The files modified for ARP termination and MAC/IP binding notification are as follows:
- .../vpp/vnet/vnet/l2/l2_input.c/h
- .../vpp/vnet/vnet/l2/l2_bd.c/h
- .../vpp/vnet/vnet/ethernet/arp.c/h
The files modified to allow MAC address to be specified for loopback interface are as follows:
- .../vpp/vnet/vnet/ethernet/ethernet.c/h
- .../vpp/vnet/vnet/ethernet/interface.c
API
A VPP API message is defined in the file .../vpp/vpp/api/vpp.api. During the VPP build process, the vppapigen tool will be built and used to generate proper c typedef struct's as shown the the following sections.
Bridge Domain Creation
The following is the VPP API message definition for creating and deleting bridge domains:
typedef VL_API_PACKED(struct _vl_api_bridge_domain_add_del_tunnel { u32 client_index; u32 context; u32 bd_id; u8 flood; u8 uu_flood; u8 forward; u8 learn; u8 arp_term; u8 is_add; }) vl_api_bridge_domain_add_del_t; typedef VL_API_PACKED(struct _vl_api_bridge_domain_add_del_reply { u16 _vl_msg_id; u32 context; i32 retval; }) vl_api_bridge__add_del_tunnel_reply_t;
In the bridge domain create/delete message, the fields flood, uu_flood, forward, learn and arp-term specify whether each of the relevant features are enabled or not, with 0 indicate disabled and non-zero enabled. The field is_add is set to 1 to add/modify new/existing bridge domain and set to 0 to delete a bridge domain as specified by bd_id value.
VXLAN Tunnel Creation
The following is the VPP API message definition for creating and deleting VXLAN tunnels:
typedef VL_API_PACKED(struct _vl_api_vxlan_add_del_tunnel { u16 _vl_msg_id; u32 client_index; u32 context; u8 is_add; u32 src_address; u32 dst_address; u32 encap_vrf_id; u32 decap_next_index; u32 vni; }) vl_api_vxlan_add_del_tunnel_t; typedef VL_API_PACKED(struct _vl_api_vxlan_add_del_tunnel_reply { u16 _vl_msg_id; u32 context; i32 retval; u32 sw_if_index; }) vl_api_vxlan_add_del_tunnel_reply_t;
In the tunnel create/delete message, the field decap_next_index should be set to the next index for l2-input node. Next index will default to that for l2-input node if the value specified for decap_next_index in the message is ~0 (0xffffffff). The field next_index can also be set to ip4-input or ip6-input node if payload is IP4/IP6 packet without L2 header but this is not the normal usage of VXLAN tunnel.
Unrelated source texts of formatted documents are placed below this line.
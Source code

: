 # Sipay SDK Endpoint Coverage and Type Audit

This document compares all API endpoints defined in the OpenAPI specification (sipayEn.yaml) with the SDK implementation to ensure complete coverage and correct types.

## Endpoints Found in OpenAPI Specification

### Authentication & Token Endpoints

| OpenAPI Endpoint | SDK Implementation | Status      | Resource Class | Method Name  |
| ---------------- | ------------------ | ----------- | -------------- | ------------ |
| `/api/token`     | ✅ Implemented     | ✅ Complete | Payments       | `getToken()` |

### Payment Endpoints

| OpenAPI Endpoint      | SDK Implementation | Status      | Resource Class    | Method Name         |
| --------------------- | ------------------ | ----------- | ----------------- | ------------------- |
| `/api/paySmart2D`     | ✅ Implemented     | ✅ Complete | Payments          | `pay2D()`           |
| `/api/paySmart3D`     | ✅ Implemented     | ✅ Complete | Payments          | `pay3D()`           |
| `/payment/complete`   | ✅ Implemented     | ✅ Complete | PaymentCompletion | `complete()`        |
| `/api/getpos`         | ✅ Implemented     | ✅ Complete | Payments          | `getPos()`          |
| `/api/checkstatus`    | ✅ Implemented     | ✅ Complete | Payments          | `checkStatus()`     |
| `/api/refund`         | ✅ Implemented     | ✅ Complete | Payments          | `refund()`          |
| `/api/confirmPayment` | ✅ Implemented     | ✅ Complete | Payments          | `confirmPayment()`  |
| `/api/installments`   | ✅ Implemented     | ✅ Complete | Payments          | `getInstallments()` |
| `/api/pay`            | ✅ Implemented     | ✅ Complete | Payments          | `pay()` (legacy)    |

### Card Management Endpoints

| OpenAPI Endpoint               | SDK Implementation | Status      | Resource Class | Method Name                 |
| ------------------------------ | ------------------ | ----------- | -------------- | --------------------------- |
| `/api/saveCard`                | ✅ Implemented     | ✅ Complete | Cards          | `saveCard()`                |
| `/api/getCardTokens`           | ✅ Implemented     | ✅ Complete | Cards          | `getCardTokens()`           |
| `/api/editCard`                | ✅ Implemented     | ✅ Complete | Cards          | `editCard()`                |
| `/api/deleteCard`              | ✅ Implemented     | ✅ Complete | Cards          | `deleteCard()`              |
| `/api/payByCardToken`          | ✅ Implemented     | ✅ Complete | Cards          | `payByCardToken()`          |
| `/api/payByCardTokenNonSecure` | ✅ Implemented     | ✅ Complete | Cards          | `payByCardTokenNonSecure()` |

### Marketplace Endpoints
In the reply message, the sw_if_index of the created VXLAN tunnel is returned which can then be used to add it to a BD or cross connect to another L2 interface.
ARP Termination
The following set bridge flags API message is enhanced to allow ARP termination be enabled or disabled on a BD with a new bit allocated:
typedef VL_API_PACKED(struct _vl_api_bridge_flags { u16 _vl_msg_id; u32 client_index; u32 context; u32 bd_id; u8 is_set; u32 feature_bitmap; }) vl_api_bridge_flags_t; typedef VL_API_PACKED(struct _vl_api_bridge_flags_reply { u16 _vl_msg_id; u32 context; u32 retval; u32 resulting_feature_bitmap; }) vl_api_bridge_flags_reply_t;
The bits allocated for BD features in feature_bitmap are in .../vpp/vnet/vnet/l2/l2_bd.h:
#define L2_LEARN (1<<0) #define L2_FWD (1<<1) #define L2_FLOOD (1<<2) #define L2_UU_FLOOD (1<<3) #define L2_ARP_TERM (1<<4)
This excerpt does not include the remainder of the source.